Horror genre thrives on the small screen

By Kevin Romani

Flickr/SMiu

When looking at the most successful television series in the medium’s history, there is a clear pattern of style; most are either situational comedies or dramas set within the real world. The horror genre is completely absent from any “top” lists of television series, and has been rarely seen on television at all. There are exceptions, such as the hugely popular “The Twilight Zone,” however, that program was more psychological thriller than scare factor. The only other major horror success was “Buffy the Vampire Slayer” from television mastermind Joss Whedon.

It is understandable why horror has not been seen on television often; logic tells studio executives that horror could not work. Horror stories are designed to install fear in its audience, and over the span of a lengthy television series, the scares would inevitably start to dwindle over time. A miniseries or something of the like would be one thing, but it would be another to green light a show with aspirations of running for seven seasons while continuing to be scary and relevant.

Over the past decade, there has been an undeniable shift in quality between film and television. Television series used to be considered to be the weaker of the two visual storytelling devices, but that seems to have changed. With the concentration on captivating series on the premium channels HBO and Showtime as well as the basic cable channel AMC, coupled with diminishing quality coming from Hollywood, television seems to be where the best stories can be found.  There are still of course several great films coming out of Hollywood annually, but the number of quality movies seems to be dwarfed by the quantity of awful ones. Hollywood productions are becoming increasingly louder, dumber and familiar. Television, on the other hand, is smarter and more imaginative.

Both actors and writers have noticed this trend, as established film stars and authors have made the move to the small screen. Performers like Kathy Bates, Steve Buscemi and Jim Caviezel have all settled in leading roles on television. J.J. Abrams continues to create television series even after proving himself as a successful filmmaker with “Star Trek” and “Super 8.” Frank Darabont halted any further film productions to develop “The Walking Dead” for television. It is obvious why the television industry is so attractive to these actors and filmmakers. Besides the risk of cancellation, the medium provides a safer environment that does not require constant searches for new projects. Working in television is an easier and potentially more lucrative enterprise for cast and crew alike.

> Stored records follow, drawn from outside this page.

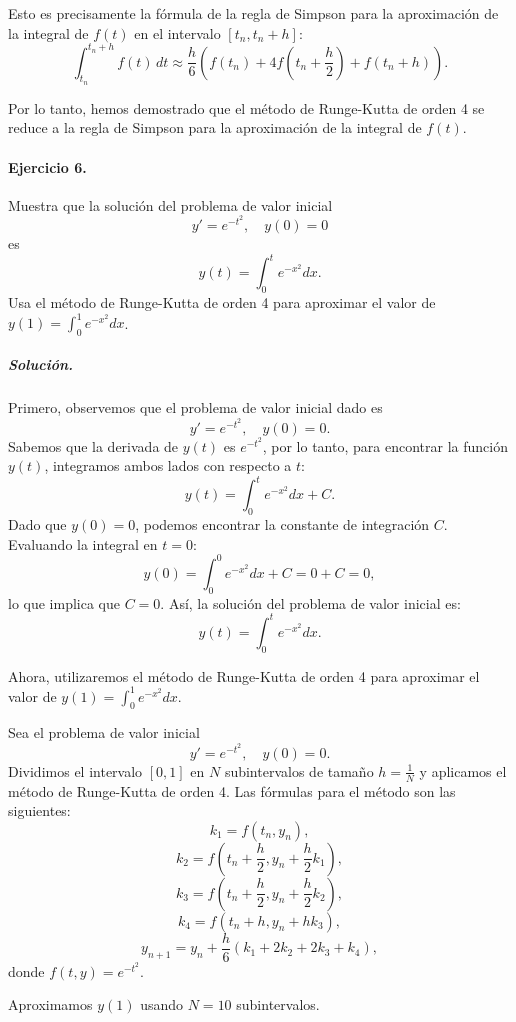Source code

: \documentclass[12pt,letterpaper,oneside]{article}
\begin{document}
Esto es precisamente la fórmula de la regla de Simpson para la aproximación de la integral de \(f(t)\) en el intervalo \([t_n, t_n + h]\):
\[
\int_{t_n}^{t_n + h} f(t) \, dt \approx \frac{h}{6} \left(f(t_n) + 4f\left(t_n + \frac{h}{2}\right) + f(t_n + h)\right).
\]

Por lo tanto, hemos demostrado que el método de Runge-Kutta de orden 4 se reduce a la regla de Simpson para la aproximación de la integral de \(f(t)\).

\paragraph*{Ejercicio 6.} Muestra que la solución del problema de valor inicial
\[
y'=e^{-t^2},\quad y(0)=0
\]
es
\[
y(t)=\int_0^te^{-x^2}dx.
\]
Usa el método de Runge-Kutta de orden 4 para aproximar el valor de $y(1)=\int_0^1e^{-x^2}dx$.

\subparagraph*{Solución.}
Primero, observemos que el problema de valor inicial dado es
\[
y' = e^{-t^2}, \quad y(0) = 0.
\]
Sabemos que la derivada de \(y(t)\) es \(e^{-t^2}\), por lo tanto, para encontrar la función \(y(t)\), integramos ambos lados con respecto a \(t\):
\[
y(t) = \int_0^t e^{-x^2} dx + C.
\]
Dado que \(y(0) = 0\), podemos encontrar la constante de integración \(C\). Evaluando la integral en \(t = 0\):
\[
y(0) = \int_0^0 e^{-x^2} dx + C = 0 + C = 0,
\]
lo que implica que \(C = 0\). Así, la solución del problema de valor inicial es:
\[
y(t) = \int_0^t e^{-x^2} dx.
\]

Ahora, utilizaremos el método de Runge-Kutta de orden 4 para aproximar el valor de \(y(1) = \int_0^1 e^{-x^2} dx\).

Sea el problema de valor inicial
\[
y' = e^{-t^2}, \quad y(0) = 0.
\]
Dividimos el intervalo \([0,1]\) en \(N\) subintervalos de tamaño \(h = \frac{1}{N}\) y aplicamos el método de Runge-Kutta de orden 4. Las fórmulas para el método son las siguientes:
\[
k_1 = f(t_n, y_n),
\]
\[
k_2 = f\left(t_n + \frac{h}{2}, y_n + \frac{h}{2} k_1\right),
\]
\[
k_3 = f\left(t_n + \frac{h}{2}, y_n + \frac{h}{2} k_2\right),
\]
\[
k_4 = f\left(t_n + h, y_n + h k_3\right),
\]
\[
y_{n+1} = y_n + \frac{h}{6} (k_1 + 2k_2 + 2k_3 + k_4),
\]
donde \(f(t, y) = e^{-t^2}\).

Aproximamos \(y(1)\) usando \(N = 10\) subintervalos.
\end{document}
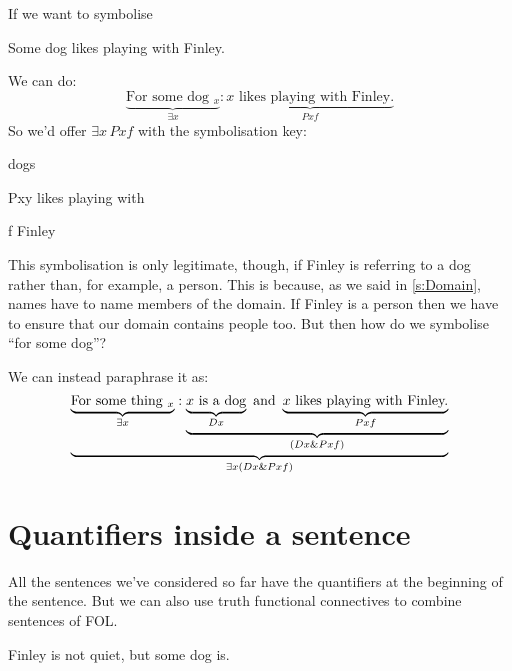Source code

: If we want to symbolise
\begin{earg}
	\item[\ex{lovesesomeonethemselves}] Some dog likes playing with Finley.
\end{earg}
We can do:
\begin{equation*}
\underbrace{\text{For some dog $_x$}}_{\exists x}: \underbrace{\text{$x$ likes playing with Finley.}}_{Pxf}
\end{equation*}
So we'd offer $\exists  x\, Pxf$ with the symbolisation key:
\begin{ekey}
\item[\text{domain}] dogs
\item[Pxy] likes playing with 
\item[f] Finley
\end{ekey}
This symbolisation is only legitimate, though, if Finley is referring to a dog rather than, for example, a person. This is because, as we said in \ref{s:Domain}, names have to name members of the domain. If Finley is a person then we have to ensure that our domain contains people too. But then how do we symbolise ``for some dog''?

We can instead paraphrase it as:
\begin{equation*}
\underbrace{\underbrace{\text{For some thing $_x$}}_{\exists x}: \underbrace{
	\underbrace{\text{$x$ is a dog}}_{Dx}
	\text{ and }
	\underbrace{\text{$x$ likes playing with Finley.}}_{Pxf}
}_{(Dx\mathbin{\&} Pxf)}}_{\exists x (Dx\mathbin{\&} Pxf)}
\end{equation*}

\section{Quantifiers inside a sentence}
All the sentences we've considered so far have the quantifiers at the beginning of the sentence. But we can also use truth functional connectives to combine sentences of FOL.


\begin{earg}
\item[\ex{q.dog}]Finley is not quiet, but some dog is.
\end{earg}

This recent shift in quality between television and film is not limited to just actors and writers, but to genres as well. Science fiction and fantasy-themed series have been popular in the past decade. What has been most interesting, however, is the rise of horror-based stories on the small screen. Studio executives are very aware of the recent interest in narrative television genre series, and have been more willing to say yes to horror themed programs.

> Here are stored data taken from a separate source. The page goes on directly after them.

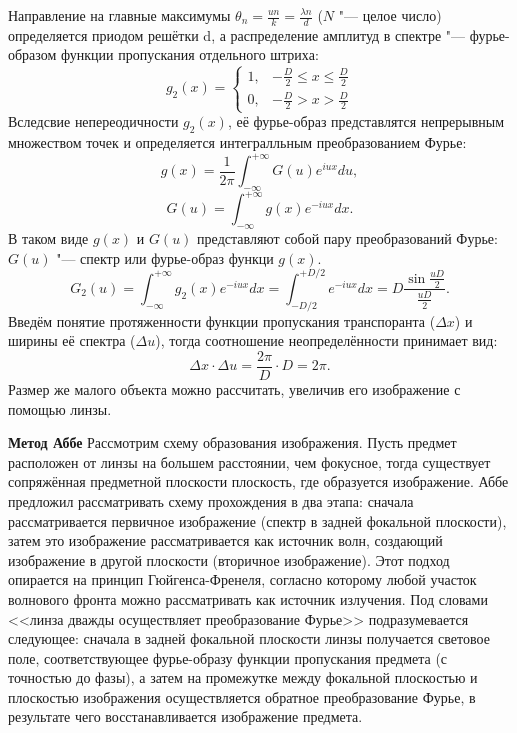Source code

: \documentclass[10pt, a4paper]{article}
\begin{document}
Направление на главные максимумы $\theta_n = \frac{u n}{k} = \frac{\lambda n}{d}$ ($N$ "--- целое число) определяется приодом решётки d, а распределение амплитуд в спектре "--- фурье-образом функции пропускания отдельного штриха:
\[
g_2 (x) = \begin{cases} 1, & - \frac{D}{2} \leq x \leq \frac{D}{2} \\
						0, & - \frac{D}{2} > x > \frac{D}{2}
\end{cases}
\]
Вследсвие непереодичности $g_2(x)$, её фурье-образ представлятся непрерывным множеством точек и определяется интегралльным преобразованием Фурье:
\[
g(x) = \frac{1}{2 \pi} \int_{-\infty}^{+\infty} G(u) e^{iux} du,
\]
\[
G(u) = \int_{-\infty}^{+\infty} g(x) e^{-iux}dx.
\]
В таком виде $g(x)$ и $G(u)$ представляют собой пару преобразований Фурье: $G(u)$ "--- спектр или фурье-образ функци $g(x)$.
\[
	G_2 (u) = \int_{-\infty}^{+\infty} g_2 (x) e^{-iux} dx  = \int_{-D/2}^{+D/2} e^{-iux} dx = D \frac{\sin \frac{uD}{2}}{\frac{uD}{2}}.
\]
Введём понятие протяженности функции пропускания транспоранта ($\Delta x$) и ширины её спектра ($\Delta u$), тогда соотношение неопределённости принимает вид:
\[
	\Delta x \cdot \Delta u = \frac{2 \pi}{D} \cdot D = 2 \pi.
\]
Размер же малого объекта можно рассчитать, увеличив его изображение с помощью линзы.

\textbf{Метод Аббе}
Рассмотрим схему образования изображения. Пусть предмет расположен от линзы на большем расстоянии, чем фокусное, тогда существует сопряжённая предметной плоскости плоскость, где образуется изображение. Аббе предложил рассматривать схему прохождения в два этапа: сначала рассматривается первичное изображение (спектр в задней фокальной плоскости), затем это изображение рассматривается как источник волн, создающий изображение в другой плоскости (вторичное изображение). Этот подход опирается на принцип Гюйгенса-Френеля, согласно которому любой участок волнового фронта можно рассматривать как источник излучения. Под словами <<линза дважды осуществляет преобразование Фурье>> подразумевается следующее: сначала в задней фокальной плоскости линзы получается световое поле, соответствующее фурье-образу функции пропускания предмета (с точностью до фазы), а затем на промежутке между фокальной плоскостью и плоскостью изображения осуществляется обратное преобразование Фурье, в результате чего восстанавливается изображение предмета.
\end{document}
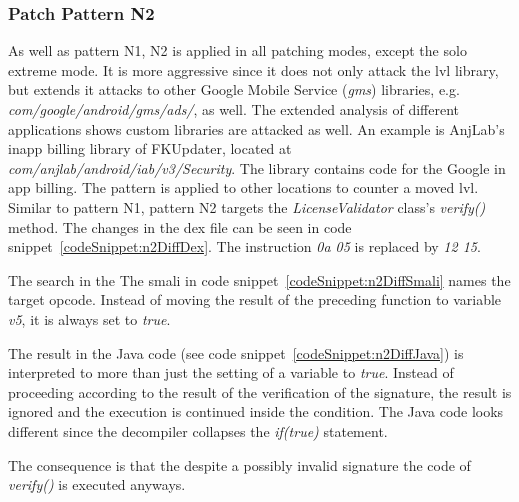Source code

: \subsubsection{Patch Pattern N2}
As well as pattern N1, N2 is applied in all patching modes, except the solo extreme mode.
It is more aggressive since it does not only attack the \gls{lvl} library, but extends it attacks to other Google Mobile Service (\textit{gms}) libraries, e.g.  \textit{com/google/android/gms/ads/}, as well.
The extended analysis of different applications shows custom libraries are attacked as well.
An example is AnjLab's inapp billing library \cite{inappBilling} of FKUpdater, located at \textit{com/anjlab/android/iab/v3/Security}.
The library contains code for the Google in app billing.
The pattern is applied to other locations to counter a moved \gls{lvl}.
Similar to pattern N1, pattern N2 targets the \textit{LicenseValidator} class's \textit{verify()} method.
\newline
The changes in the \gls{dex} file can be seen in code snippet~\ref{codeSnippet:n2DiffDex}.
The instruction \textit{0a 05} is replaced by \textit{12 15}.
\newline


The search in the
\newline
The smali in code snippet~\ref{codeSnippet:n2DiffSmali} names the target opcode.
Instead of moving the result of the preceding function to variable \textit{v5}, it is always set to \textit{true}.
\newline

The result in the Java code (see code snippet~\ref{codeSnippet:n2DiffJava}) is interpreted to more than just the setting of a variable to \textit{true}.
Instead of proceeding according to the result of the verification of the signature, the result is ignored and the execution is continued inside the condition.
The Java code looks different since the decompiler collapses the \textit{if(true)} statement.
\newline

The consequence is that the despite a possibly invalid signature the code of \textit{verify()} is executed anyways.

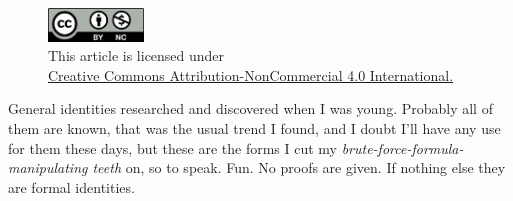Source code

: \documentclass[twoside]{article}
\begin{document}
\begin{figure}[h]
\centering
\includegraphics[width=1in]{cc-by-nc.png}\\[0.1in]
\tiny This article is licensed under \\
\href{http://creativecommons.org/licenses/by-nc/4.0/}
{Creative Commons Attribution-NonCommercial 4.0 International.}\\[0.3in]
\end{figure}

General identities researched and discovered when I was young. Probably all of them are known,
that was the usual trend I found, and I doubt I'll have any use for them these days,
but these are the forms I cut my \emph{brute-force-formula-manipulating teeth} on, so to speak.
Fun.  No proofs are given. If nothing else they are formal identities.
\end{document}

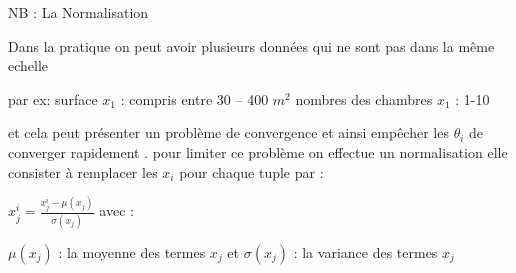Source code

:   
  NB :  La Normalisation
  
  Dans la pratique on peut avoir plusieurs données qui ne sont pas dans la même echelle
  
  par ex:
   surface ${x}_{1}$ : compris entre 30 -- 400 ${m}^2$
   nombres des chambres ${x}_{1}$ : 1-10
   
   et cela peut présenter un problème de convergence et ainsi empêcher les ${\theta }_{i}$ de converger rapidement .
   pour limiter ce problème on effectue un normalisation elle consister à remplacer les ${x}_{i}$ pour chaque tuple par :
   
        ${x}_{j}^{i} =  \frac{{x}_{j}^{i}- {\mu({x}_{j})}}{{\sigma({x}_{j})}}$
        avec :
        
        ${\mu({x}_{j})}$ : la moyenne des termes  ${x}_{j}$ et 
        ${\sigma({x}_{j})}$ : la variance des termes  ${x}_{j}$ 
        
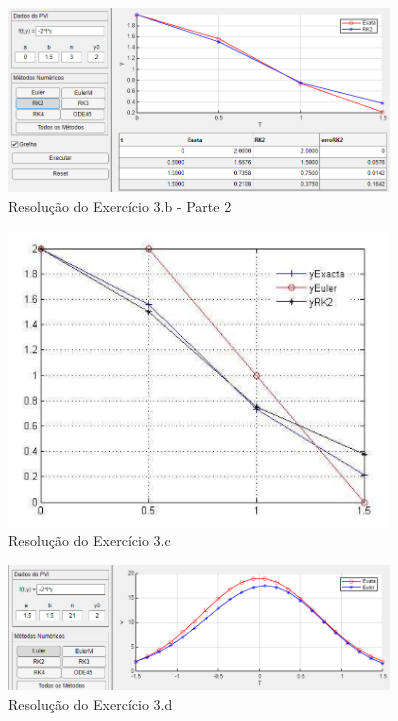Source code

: \begin{figure}[H]
    \centering
    \includegraphics[width=0.9\textwidth]{Fotos/1farol3b2}
    \caption{Resolução do Exercício 3.b - Parte 2}
    \label{fig:1farol3b2}
\end{figure}

\begin{figure}[H]
    \centering
    \includegraphics[width=0.9\textwidth]{Fotos/1farol3c}
    \caption{Resolução do Exercício 3.c}
    \label{fig:1farol3c}
\end{figure}

\begin{figure}[H]
    \centering
    \includegraphics[width=0.9\textwidth]{Fotos/1farol3d}
    \caption{Resolução do Exercício 3.d}
    \label{fig:1farol3d}
\end{figure}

Perhaps this has more to do with the popular – and mostly misguided – trend of vampire stories, but several vampire-led programs have found their way on television. These programs may be more fantastical and cheesy than actually scary, but vampires are a part of the horror genre nevertheless. The most popular of these programs is “True Blood,” which has earned a loyal following during its run. The series is preparing its fifth season, and was even nominated for Outstanding Drama series by the Emmy Awards after its third season.

A quiet but successful hit from the CW is “Supernatural,” which is remarkably in its seventh season. In this series, two brothers fight off – as the title may suggest – supernatural, evil forces. The show has included all sorts of fearful monsters, including vampires, werewolves and demons. Lucifer himself – played by the outstanding Mark Pellegrino – has even made an appearance on the series.

Just recently, “American Horror Story” premiered on FX, and looks to be a major hit. The series has had a ton of buzz surrounding it since previews began airing in the summer. The mood and atmosphere of the series both look outstanding, and the program has received mostly positive reviews. “Horror Story” looks like it will provide a strong blend of fear with compelling characters, highlighted by a family of three that move into a supposed haunted house.

The real standout thus far in the horror genre on television is AMC’s “The Walking Dead,” which has broken several television boundaries already in its short run. The series has proven that a television series can both be scary on a week-to-week basis as well as provide genuine emotional depth through its characters. “The Walking Dead” has proved to be working, as the season two premiere set basic cable records in both the 18-49 and 25-54 age demographics. Its total numbers were up 38 percent from the series premiere from a year ago, thus showing the viewership increasing dramatically.

These programs are just a taste of the successful horror-themed series that have aired in recent seasons. The numbers do not lie, and it would be no surprise if more horror programs find themselves on the small screen in the near future. As long as the focus is on character and story instead of blood and guts, horror stories may have found a long-term home on television screens.